The device connects via L2CAP, but almost immediately disconnects. dmesg shows the following error repeatedly: Bluetooth: hci1: unexpected SMP command 0x0b

The Root Cause:

This is caused by strict state handling in the Linux kernel’s BlueZ SMP implementation (net/bluetooth/smp.c). When a peripheral device initiates a Security Request (0x0b) after the connection is already established, the kernel rejects it if an SMP context exists, unless that specific command is already flagged as allowed.

The Fix:

I have successfully patched and built the Venus OS kernel (venus-6.12 branch) with a small modification to explicitly allow SMP_CMD_SECURITY_REQ even when an SMP context is active. This behavior aligns with other Bluetooth stacks (like Android’s Fluoride) and fixes the connection dropouts.

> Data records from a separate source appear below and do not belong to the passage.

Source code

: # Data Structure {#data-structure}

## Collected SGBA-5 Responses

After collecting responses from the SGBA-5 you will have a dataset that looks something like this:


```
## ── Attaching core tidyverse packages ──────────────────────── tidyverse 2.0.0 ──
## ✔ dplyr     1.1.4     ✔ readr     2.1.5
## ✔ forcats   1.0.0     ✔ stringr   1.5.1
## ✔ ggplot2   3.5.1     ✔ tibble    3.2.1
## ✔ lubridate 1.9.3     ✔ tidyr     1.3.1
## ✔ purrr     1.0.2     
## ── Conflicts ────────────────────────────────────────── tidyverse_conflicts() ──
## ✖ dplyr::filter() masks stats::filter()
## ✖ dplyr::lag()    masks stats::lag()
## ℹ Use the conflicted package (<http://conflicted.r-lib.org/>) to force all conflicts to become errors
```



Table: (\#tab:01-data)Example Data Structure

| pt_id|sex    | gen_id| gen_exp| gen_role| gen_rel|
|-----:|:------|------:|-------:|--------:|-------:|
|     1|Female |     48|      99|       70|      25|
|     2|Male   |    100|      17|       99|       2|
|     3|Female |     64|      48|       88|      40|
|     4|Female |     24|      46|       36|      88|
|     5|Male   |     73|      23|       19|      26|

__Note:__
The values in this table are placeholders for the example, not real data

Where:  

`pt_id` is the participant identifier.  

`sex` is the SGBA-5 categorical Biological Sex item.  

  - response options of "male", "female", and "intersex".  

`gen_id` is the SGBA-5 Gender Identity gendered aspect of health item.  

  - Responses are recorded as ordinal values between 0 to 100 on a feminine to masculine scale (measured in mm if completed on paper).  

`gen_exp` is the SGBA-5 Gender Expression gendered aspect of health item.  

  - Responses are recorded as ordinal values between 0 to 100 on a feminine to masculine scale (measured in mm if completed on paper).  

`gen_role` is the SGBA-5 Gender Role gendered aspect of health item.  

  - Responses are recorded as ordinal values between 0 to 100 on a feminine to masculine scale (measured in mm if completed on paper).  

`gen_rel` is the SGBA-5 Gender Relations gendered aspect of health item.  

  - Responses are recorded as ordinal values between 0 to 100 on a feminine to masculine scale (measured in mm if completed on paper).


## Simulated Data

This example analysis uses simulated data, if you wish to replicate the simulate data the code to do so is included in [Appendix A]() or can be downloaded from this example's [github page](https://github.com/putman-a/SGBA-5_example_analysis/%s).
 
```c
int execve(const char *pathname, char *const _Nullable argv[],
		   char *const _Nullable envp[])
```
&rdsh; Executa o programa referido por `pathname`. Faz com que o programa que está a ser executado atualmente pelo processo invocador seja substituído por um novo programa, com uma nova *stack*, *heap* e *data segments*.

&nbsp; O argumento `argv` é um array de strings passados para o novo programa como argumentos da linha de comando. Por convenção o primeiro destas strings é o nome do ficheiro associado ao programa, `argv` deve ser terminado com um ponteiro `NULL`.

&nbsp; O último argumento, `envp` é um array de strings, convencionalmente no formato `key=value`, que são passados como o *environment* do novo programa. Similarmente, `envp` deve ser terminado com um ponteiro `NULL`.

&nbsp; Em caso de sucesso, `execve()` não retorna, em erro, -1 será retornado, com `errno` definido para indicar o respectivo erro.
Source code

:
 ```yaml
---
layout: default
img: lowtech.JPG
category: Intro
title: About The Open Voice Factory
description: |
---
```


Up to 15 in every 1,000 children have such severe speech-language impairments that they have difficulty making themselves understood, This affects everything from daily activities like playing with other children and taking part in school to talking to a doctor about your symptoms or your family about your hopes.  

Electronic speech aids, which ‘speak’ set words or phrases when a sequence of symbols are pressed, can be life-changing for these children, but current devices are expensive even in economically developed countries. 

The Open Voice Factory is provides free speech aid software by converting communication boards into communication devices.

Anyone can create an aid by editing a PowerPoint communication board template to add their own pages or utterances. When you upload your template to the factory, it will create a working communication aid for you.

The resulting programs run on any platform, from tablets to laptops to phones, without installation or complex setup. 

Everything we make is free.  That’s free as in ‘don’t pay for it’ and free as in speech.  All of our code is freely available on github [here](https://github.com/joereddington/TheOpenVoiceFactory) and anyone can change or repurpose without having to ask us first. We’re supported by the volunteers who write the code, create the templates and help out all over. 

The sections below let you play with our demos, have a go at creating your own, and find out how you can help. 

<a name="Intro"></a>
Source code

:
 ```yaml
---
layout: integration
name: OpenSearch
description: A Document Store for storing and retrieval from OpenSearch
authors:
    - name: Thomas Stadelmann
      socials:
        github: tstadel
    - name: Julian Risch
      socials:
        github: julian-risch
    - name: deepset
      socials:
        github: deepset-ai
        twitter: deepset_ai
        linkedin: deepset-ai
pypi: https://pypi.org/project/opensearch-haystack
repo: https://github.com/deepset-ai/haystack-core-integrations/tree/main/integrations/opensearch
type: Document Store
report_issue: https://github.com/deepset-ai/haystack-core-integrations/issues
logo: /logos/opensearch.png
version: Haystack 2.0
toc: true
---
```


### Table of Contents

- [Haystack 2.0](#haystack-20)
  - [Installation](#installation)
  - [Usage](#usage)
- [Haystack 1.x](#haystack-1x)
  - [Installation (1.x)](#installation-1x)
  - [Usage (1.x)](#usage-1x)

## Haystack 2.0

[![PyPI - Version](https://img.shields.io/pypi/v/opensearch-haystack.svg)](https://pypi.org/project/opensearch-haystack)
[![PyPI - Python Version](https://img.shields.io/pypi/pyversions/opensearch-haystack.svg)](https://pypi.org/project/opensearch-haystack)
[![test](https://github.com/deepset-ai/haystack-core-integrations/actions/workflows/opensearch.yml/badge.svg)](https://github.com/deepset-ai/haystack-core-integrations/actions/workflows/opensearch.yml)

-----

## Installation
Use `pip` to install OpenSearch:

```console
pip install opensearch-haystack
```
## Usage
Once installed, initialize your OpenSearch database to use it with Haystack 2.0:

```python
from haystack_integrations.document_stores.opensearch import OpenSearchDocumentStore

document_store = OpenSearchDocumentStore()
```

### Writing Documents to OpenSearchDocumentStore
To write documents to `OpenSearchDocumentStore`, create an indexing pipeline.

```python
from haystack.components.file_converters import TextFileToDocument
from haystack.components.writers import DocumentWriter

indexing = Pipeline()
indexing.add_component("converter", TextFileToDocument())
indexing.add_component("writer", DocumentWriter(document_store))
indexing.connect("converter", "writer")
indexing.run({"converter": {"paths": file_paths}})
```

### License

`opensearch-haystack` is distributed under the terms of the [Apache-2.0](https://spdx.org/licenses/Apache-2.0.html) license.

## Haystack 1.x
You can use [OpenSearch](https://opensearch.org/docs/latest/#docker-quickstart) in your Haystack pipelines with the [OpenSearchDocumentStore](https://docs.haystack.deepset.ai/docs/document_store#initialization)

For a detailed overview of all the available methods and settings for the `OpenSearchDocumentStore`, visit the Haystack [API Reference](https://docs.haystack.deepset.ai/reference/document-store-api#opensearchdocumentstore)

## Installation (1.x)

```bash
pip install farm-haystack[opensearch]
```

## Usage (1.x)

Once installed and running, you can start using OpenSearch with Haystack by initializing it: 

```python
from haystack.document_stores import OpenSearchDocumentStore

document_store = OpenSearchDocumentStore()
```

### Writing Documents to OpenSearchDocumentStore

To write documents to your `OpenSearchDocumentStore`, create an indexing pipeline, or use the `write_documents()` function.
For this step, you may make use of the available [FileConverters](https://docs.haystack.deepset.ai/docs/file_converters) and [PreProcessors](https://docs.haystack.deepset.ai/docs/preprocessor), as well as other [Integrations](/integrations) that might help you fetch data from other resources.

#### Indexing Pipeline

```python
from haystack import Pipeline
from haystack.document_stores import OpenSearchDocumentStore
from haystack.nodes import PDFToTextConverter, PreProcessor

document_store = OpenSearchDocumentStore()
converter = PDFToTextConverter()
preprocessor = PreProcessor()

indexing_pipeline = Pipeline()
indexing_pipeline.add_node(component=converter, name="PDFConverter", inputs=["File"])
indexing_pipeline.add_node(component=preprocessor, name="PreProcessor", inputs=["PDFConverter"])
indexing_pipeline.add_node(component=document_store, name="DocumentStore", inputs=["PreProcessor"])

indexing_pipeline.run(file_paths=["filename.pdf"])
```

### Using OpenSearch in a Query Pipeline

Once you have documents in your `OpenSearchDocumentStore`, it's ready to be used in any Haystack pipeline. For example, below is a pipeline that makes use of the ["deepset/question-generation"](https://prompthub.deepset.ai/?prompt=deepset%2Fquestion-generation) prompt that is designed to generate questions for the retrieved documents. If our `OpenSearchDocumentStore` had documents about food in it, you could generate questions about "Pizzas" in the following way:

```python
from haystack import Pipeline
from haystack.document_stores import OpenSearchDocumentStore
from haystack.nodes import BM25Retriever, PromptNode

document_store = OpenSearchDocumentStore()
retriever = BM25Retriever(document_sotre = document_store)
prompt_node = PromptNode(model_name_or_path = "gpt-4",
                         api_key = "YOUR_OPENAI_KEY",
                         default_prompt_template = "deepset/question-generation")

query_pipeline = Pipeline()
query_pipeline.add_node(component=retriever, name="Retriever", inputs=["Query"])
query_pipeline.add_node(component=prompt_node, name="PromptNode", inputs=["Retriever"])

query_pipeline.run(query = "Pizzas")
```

Code Change in net/bluetooth/smp.c:


// Function: smp_sig_channel

// Old:

if (smp && !test_and_clear_bit(code, &smp->allow_cmd))

goto drop;

// New:

if (smp && code != SMP_CMD_SECURITY_REQ && !test_and_clear_bit(code, &smp->allow_cmd))

goto drop;

Result:

With this kernel patch, my BLE devices now connect, pair, and communicate reliable without the “unexpected command” error.

I have generated a patch and can submit a Pull Request to the victronenergy/linux repo if this is of interest to the team. Has anyone else encountered this with newer BLE hardware?

Thanks!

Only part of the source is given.